The Muslims also chose some from amongst their scholars to examine and study the saying of the Apostle, to point out the correct and discard the others and then to collect them in certain books known as the "Diwans" so that Muslims could refer to them as they refer to the Quran to know their religion and its legislation. This was a very good and appreciated step to preserve the origins of the Sunna.
The most celebrated of these books are the ones known by the name of the "SIX BOOKS" as most of their authors were very careful in their study. Those are:
1.__ Abu Abdullah Muhammad Ibn Ismail Al Bokhari, who died in the year 256 of Al Higra.
2.__ Muslim Ibn El Haggag Al Nisabouri, who died in the year 261 of Al Higra.
3.__Abu Dawoud Soliman El Sagistani, who died in the year 275 of Al Higra.
4. __ Abu Eissa Mhammad Ibn Eissa El Tarmazy who died in the year 279 of Al Higra.
5.__ lbn Abdullah Muhammad Ibn Yazid El Kazwini, known as Ibn Maga, who died in the year 275 of Al Higra.
6. __ Abu Abdel Rahman Ahmad Ibn Shoaeb Al Nessaire, who died in the year 303 of Al Higra.
All these books gave very rich subject matter to the scholars from which they could deduce legislative rulings. They also had their very noticeable influence on the growth and perfection of legislation.
It was also natural that each scholar should stick to his opinions and to try with his disciples to base them on a solid basis which could have a logical leaning.
That was how legislation had its many sects and principles. Some of them became obsolete while others remained immortal.
Islamic legislation has its own characteristics, some of which are a product of its nature and some a result of its evolution.
We could summarize these characteristics as follows:
1.__It goes back in its general basis to God's inspiration.
2.__ Its ruling are governed by the incentive of religion and ethics.
3. __ Its reward is both in this world and in the other world.
4. __It has a communal tendency.
5.__ It is liable to development according to the circumstances of time and place.
6. __ Its aim is the organization of life, public and private, and the facilitation thereof, and it also aims at the happiness of mankind.

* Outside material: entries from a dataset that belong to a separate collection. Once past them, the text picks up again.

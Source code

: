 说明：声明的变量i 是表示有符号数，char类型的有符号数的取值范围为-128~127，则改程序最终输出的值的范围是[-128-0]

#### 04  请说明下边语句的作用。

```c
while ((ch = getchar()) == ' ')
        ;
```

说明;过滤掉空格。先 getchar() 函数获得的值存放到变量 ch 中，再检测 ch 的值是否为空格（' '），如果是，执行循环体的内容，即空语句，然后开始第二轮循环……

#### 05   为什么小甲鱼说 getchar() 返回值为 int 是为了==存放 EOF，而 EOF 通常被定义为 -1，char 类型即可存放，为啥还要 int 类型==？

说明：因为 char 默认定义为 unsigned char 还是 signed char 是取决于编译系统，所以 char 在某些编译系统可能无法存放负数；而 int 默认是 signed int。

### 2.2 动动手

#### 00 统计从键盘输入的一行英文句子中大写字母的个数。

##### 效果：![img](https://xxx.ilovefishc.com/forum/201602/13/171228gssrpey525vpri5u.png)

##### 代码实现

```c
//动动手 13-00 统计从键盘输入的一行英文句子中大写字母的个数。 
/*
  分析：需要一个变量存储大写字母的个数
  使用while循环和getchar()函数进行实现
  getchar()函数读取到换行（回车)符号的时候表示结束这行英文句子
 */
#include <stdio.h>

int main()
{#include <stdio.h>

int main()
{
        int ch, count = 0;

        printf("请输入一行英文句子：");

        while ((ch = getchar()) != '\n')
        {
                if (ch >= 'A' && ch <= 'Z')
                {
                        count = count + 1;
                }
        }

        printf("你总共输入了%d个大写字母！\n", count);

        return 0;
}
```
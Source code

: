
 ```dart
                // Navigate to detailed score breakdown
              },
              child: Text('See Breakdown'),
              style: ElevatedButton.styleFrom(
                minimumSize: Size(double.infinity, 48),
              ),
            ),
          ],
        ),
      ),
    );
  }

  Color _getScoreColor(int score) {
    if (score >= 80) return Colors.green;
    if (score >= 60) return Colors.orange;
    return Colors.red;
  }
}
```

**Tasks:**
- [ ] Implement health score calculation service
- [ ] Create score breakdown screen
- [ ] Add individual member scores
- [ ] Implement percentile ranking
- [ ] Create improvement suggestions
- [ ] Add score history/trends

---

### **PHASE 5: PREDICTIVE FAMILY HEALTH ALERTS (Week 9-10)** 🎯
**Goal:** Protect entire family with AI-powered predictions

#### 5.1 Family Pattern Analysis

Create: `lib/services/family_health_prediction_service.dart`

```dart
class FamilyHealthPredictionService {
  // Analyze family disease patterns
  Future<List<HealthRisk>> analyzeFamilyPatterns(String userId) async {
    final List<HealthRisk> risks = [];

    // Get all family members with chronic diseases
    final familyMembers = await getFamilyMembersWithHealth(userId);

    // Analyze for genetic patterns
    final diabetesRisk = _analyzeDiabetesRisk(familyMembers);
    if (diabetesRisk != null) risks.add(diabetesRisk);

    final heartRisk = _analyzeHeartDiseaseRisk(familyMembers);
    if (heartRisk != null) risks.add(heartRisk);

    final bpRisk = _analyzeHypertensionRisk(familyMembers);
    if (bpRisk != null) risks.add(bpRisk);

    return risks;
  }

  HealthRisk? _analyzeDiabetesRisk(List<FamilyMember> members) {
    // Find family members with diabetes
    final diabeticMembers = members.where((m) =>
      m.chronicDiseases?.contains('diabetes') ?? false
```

We would like now to discuss each one of these characteristics in detail, not trying to compare Islamic legislation with the law unless such a comparison is necessary, because our major goal is concerned with the Islamic legislation alone.
Islam came after all other religions had exhausted their aims, and the need arose for a message that would conclude all other messages and for a new religion that would lead humanity to a life of dignity and happiness with no differentiation between one race and another, or one nation and another, so that people would have one God only with the whole world as His temple.
The message of Islam, therefore, was the introduction of the true belief after Judaism and Christianity had conflicted in its definition causing the world to divide into many groups, disagreeing amongst themselves. It is also to be noted that Islam aimed at defining the true system and law for the life of the individual, especially as preceding religions had been rather poor in that respect.
The basis of Islamic legislation then is God's inspiration which we find in His Gracious Book and in the Sunna of His Great Apostle. In these two origins we find everything we know in the law, civil, commercial, criminal, constitutional or international.
All scholars of legislation are bound by these two sources whenever possible unless there is place for improvisation.
The law, however as it is known and practised today is from the making of man.
That is why we find that men of law never stop studying it and explaining it as the scholars study and explain the religious Books.
We also find that scholars do not need to fail to find a solution to any problem confronting them and if they do then the fault lies with them alone.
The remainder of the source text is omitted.